Jump to content

Recommended Posts

Posted
We have some customer data that need to be anonymized after it is copied from our PROD server to DEV/UAT. The data is held in Focus databases - does anyone have any handy routines that might do this ie. for customer names and bank account numbers
Posted

Perhaps in your ETL process you can shuffle characters from your PROD extract before you load to DEV

DEFINE FILE GGSALES

PRODUCT_SHUFFLED/A16 = PRODUCT;

SRCHFOR/A64 = '-''0123456789ABCDEFGHIJKLMNOPQRSTUVWXYZabcdefghijklmnopqrstuvwxyz';

REPLWITH/A64 = '-''1$3*5@7#9%MN@PQRSTUVWXYZABCDEFGHIJKLmnop*%stuvwxyzabcdefghijkl';

-* Iterate through PRODUCT and shuffle characters.

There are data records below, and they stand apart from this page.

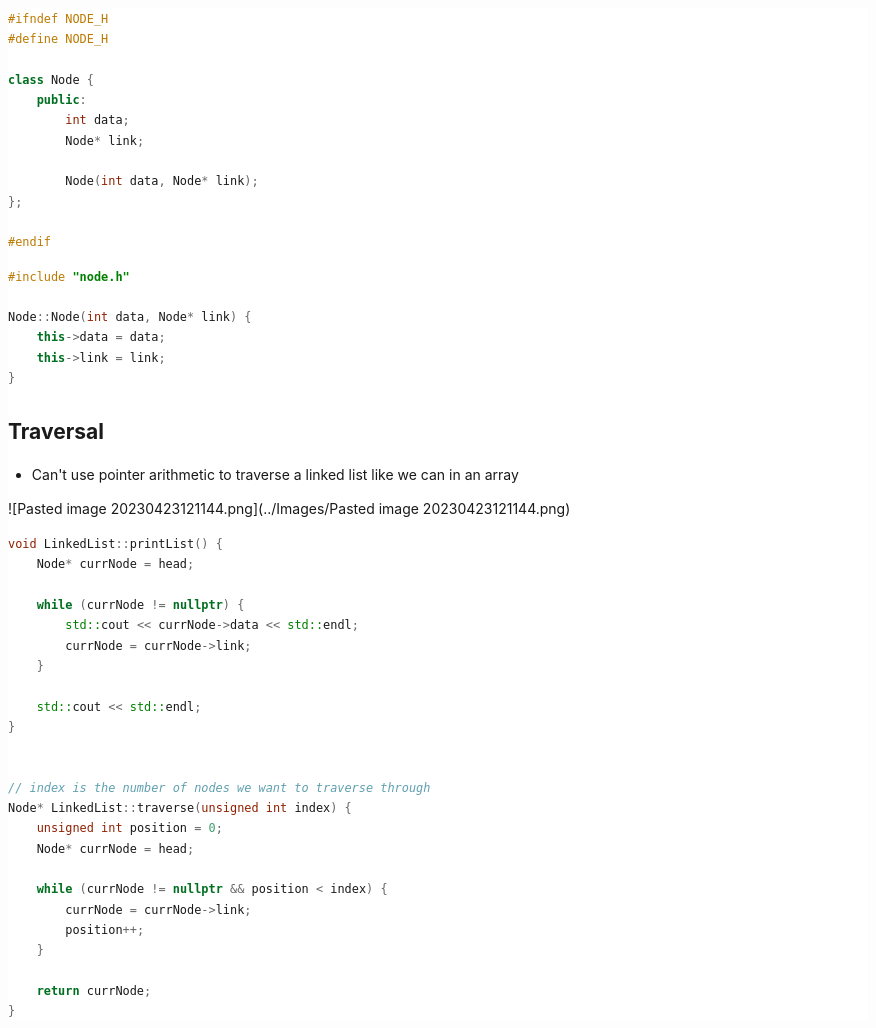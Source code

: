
 ```cpp
#ifndef NODE_H  
#define NODE_H  

class Node {  
	public:  
		int data;  
		Node* link;
		  
		Node(int data, Node* link);  
};  

#endif
```

```cpp
#include "node.h"  

Node::Node(int data, Node* link) {  
	this->data = data;  
	this->link = link;  
}
```

## Traversal

- Can't use pointer arithmetic to traverse a linked list like we can in an array

![Pasted image 20230423121144.png](../Images/Pasted image 20230423121144.png)

```cpp
void LinkedList::printList() {
	Node* currNode = head;

	while (currNode != nullptr) {
		std::cout << currNode->data << std::endl;
		currNode = currNode->link;
	}

	std::cout << std::endl;
}


// index is the number of nodes we want to traverse through
Node* LinkedList::traverse(unsigned int index) {
	unsigned int position = 0;
	Node* currNode = head;

	while (currNode != nullptr && position < index) {
		currNode = currNode->link;
		position++;
	}
	
	return currNode;
}
```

-REPEAT LOOP_DESC FOR &I FROM 1 TO 16

CURRCHAR/A1 = SUBSTR(16, PRODUCT_SHUFFLED, &I, &I, 1, 'A1');

SRCHFORPOS/I3 = POSIT(SRCHFOR, 64, CURRCHAR, 1, 'I3');

REPLWITHC/A1 = SUBSTR(64, REPLWITH, SRCHFORPOS, SRCHFORPOS, 1, 'A1');

PRODUCT_SHUFFLED/A35 = OVRLAY(PRODUCT_SHUFFLED, 35, REPLWITHC, 1, &I, 'A35');

-LOOP_DESC

-*

END

TABLE FILE GGSALES

SUM PRODUCT_SHUFFLED AS 'Product'

BY PRODUCT_SHUFFLED NOPRINT

ON TABLE SET PAGE OFF

END

Posted
Thanks David but whilst your ETL routine looks like something that could be of use it would take some time to convert the data. What I am thinking is that we just have various Master File Define statements like what you have suggested to scramble the data as it is used. This can be done on a field by field basis.
Posted

If it isnt required to store the shuffled data in the DEV/TEST databases, you absolutely can shuffle the data at report time.

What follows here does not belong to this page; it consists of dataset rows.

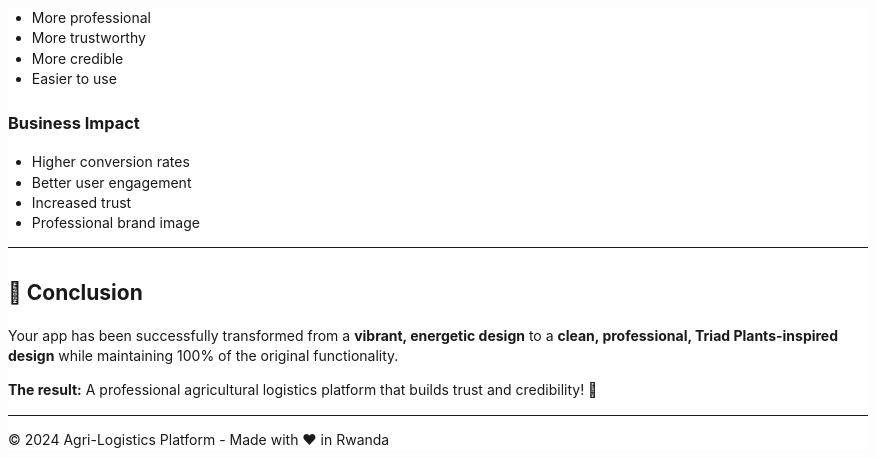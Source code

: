 - More professional
- More trustworthy
- More credible
- Easier to use

### **Business Impact**

- Higher conversion rates
- Better user engagement
- Increased trust
- Professional brand image

---

## 🎉 Conclusion

Your app has been successfully transformed from a **vibrant, energetic design** to a **clean, professional, Triad Plants-inspired design** while maintaining 100% of the original functionality.

**The result:** A professional agricultural logistics platform that builds trust and credibility! 🌱

---

© 2024 Agri-Logistics Platform - Made with ❤️ in Rwanda
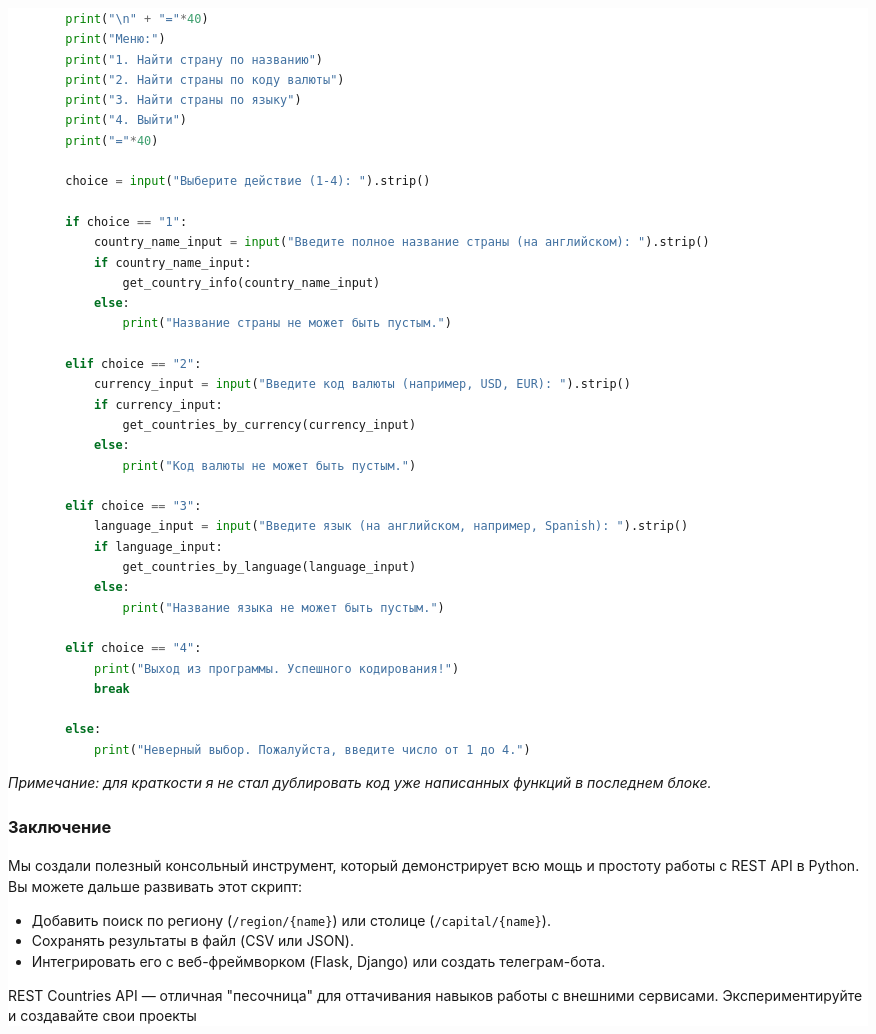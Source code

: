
```python
        print("\n" + "="*40)
        print("Меню:")
        print("1. Найти страну по названию")
        print("2. Найти страны по коду валюты")
        print("3. Найти страны по языку")
        print("4. Выйти")
        print("="*40)
        
        choice = input("Выберите действие (1-4): ").strip()
        
        if choice == "1":
            country_name_input = input("Введите полное название страны (на английском): ").strip()
            if country_name_input:
                get_country_info(country_name_input)
            else:
                print("Название страны не может быть пустым.")
        
        elif choice == "2":
            currency_input = input("Введите код валюты (например, USD, EUR): ").strip()
            if currency_input:
                get_countries_by_currency(currency_input)
            else:
                print("Код валюты не может быть пустым.")

        elif choice == "3":
            language_input = input("Введите язык (на английском, например, Spanish): ").strip()
            if language_input:
                get_countries_by_language(language_input)
            else:
                print("Название языка не может быть пустым.")
                
        elif choice == "4":
            print("Выход из программы. Успешного кодирования!")
            break
            
        else:
            print("Неверный выбор. Пожалуйста, введите число от 1 до 4.")

```
*Примечание: для краткости я не стал дублировать код уже написанных функций в последнем блоке.*

### Заключение

Мы создали полезный консольный инструмент, который демонстрирует всю мощь и простоту работы с REST API в Python. Вы можете дальше развивать этот скрипт:
*   Добавить поиск по региону (`/region/{name}`) или столице (`/capital/{name}`).
*   Сохранять результаты в файл (CSV или JSON).
*   Интегрировать его с веб-фреймворком (Flask, Django) или создать телеграм-бота.

REST Countries API — отличная "песочница" для оттачивания навыков работы с внешними сервисами. Экспериментируйте и создавайте свои проекты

A centralized location for the DEFINEs is the way to go.

Have fun shuffling the deck; sounds like it is time to deal.

Posted

Sorry to add my 2 cents while its already solved.

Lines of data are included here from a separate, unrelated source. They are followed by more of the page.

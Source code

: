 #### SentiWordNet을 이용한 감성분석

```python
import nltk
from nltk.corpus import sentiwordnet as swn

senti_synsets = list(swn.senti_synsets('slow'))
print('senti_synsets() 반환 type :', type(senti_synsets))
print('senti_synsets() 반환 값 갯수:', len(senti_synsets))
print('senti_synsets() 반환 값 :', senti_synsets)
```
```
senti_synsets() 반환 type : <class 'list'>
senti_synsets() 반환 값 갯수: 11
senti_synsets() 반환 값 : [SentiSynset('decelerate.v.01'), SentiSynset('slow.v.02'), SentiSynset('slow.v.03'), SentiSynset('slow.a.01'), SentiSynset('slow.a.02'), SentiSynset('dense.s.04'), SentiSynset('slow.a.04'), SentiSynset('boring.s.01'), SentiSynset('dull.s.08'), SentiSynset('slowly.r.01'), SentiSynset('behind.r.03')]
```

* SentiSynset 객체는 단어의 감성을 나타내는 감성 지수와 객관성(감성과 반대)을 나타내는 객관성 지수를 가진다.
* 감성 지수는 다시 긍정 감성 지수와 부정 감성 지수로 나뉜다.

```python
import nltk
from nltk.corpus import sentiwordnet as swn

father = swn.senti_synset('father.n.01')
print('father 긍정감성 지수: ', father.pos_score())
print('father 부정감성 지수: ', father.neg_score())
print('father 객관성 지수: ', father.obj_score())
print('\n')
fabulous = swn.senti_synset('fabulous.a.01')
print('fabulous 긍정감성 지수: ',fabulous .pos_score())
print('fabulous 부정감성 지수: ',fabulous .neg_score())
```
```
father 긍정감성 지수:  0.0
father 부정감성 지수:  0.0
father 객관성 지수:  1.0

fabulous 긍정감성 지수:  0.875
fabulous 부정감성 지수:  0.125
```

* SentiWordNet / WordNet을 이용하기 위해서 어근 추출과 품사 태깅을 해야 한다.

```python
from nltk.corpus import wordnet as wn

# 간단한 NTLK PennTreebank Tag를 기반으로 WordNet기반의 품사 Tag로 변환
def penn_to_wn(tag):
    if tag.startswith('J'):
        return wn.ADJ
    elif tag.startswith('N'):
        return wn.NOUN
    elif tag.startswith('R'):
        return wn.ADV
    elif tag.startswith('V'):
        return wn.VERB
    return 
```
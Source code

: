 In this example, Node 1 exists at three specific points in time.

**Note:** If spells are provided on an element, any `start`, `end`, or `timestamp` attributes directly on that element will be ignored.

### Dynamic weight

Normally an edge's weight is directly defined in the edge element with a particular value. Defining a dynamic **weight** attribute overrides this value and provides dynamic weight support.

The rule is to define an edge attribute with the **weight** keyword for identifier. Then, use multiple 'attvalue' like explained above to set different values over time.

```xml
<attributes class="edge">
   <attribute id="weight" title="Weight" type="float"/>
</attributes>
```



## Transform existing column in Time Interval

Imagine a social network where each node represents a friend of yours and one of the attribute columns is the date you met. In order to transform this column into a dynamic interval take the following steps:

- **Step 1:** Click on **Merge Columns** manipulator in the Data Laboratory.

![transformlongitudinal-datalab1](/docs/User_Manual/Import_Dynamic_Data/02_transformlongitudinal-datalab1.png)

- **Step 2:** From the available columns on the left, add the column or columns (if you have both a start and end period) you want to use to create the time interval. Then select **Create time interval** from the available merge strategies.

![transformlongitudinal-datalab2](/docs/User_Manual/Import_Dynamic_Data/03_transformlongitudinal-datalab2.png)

I thought it would be a good place to use DEFINE FUNCTION.

Lets try this :

 

DEFINE FUNCTION SCRAMBLE

DESCRIPTION Scramble letters in name

(INPUT_NAME/A50)

OUTPUT_NAME/A50=INPUT_NAME;

-* OVRLAY(source_string, length, substring, sublen, position, output);

-* SUBSTRING(string, position, length)

-* PRDUNI(seed, output)

LIST_SCRAMBLE /A62 = ABCDEFGHIJKLMNOPQRSTUVWXYZ0123456789abcdefghijklmnopqrstuvwxyz;

-REPEAT :END_LOOP FOR &POSITION FROM 1 TO 50 STEP 1

INPUT_SCRAMBLE_&POSITION.EVAL /A01 = SUBSTRING(INPUT_NAME, &POSITION, 1);

SHIFT_SCRAMBLE_&POSITION.EVAL /I03 = ((62 * PRDUNI(&POSITION, D12.10)) + 0 ) ;

OUTPUT_SCRAMBLE_&POSITION.EVAL /A01 = IF INPUT_SCRAMBLE_&POSITION.EVAL EQ

THEN

ELSE SUBSTRING(LIST_SCRAMBLE, SHIFT_SCRAMBLE_&POSITION.EVAL, 1);

OUTPUT_NAME /A50 = OVRLAY(OUTPUT_NAME, 50, OUTPUT_SCRAMBLE_&POSITION.EVAL, 1, &POSITION, A50);

-:END_LOOP

SCRAMBLE /A50 = OUTPUT_NAME;

END

TABLE FILE xyz

PRINT IN_NAME

COMPUTE OUT_NAME/A50 = SCRAMBLE(IN_NAME);

END

Posted
If you dont scramble the data as it is loaded to Dev, the raw unscrambled data will still be available to anyone who has edit access to the MFD - sample data or data profiling. Even if the fields are hidden so they dont display in reporting tools and only the DEFINES are exposed, a reasonably clever developer could get to the raw data
  • 2 months later...
Posted
Hi David, just looking into this a little more. Do you think your technique with the DEFINE statements with loop could be added to the the Master File Description
Posted

How secure do the names need to be from a resourceful developer

With the -REPEAT loop approach, you could possibly use a Master File Profile to get it to work within an MFD.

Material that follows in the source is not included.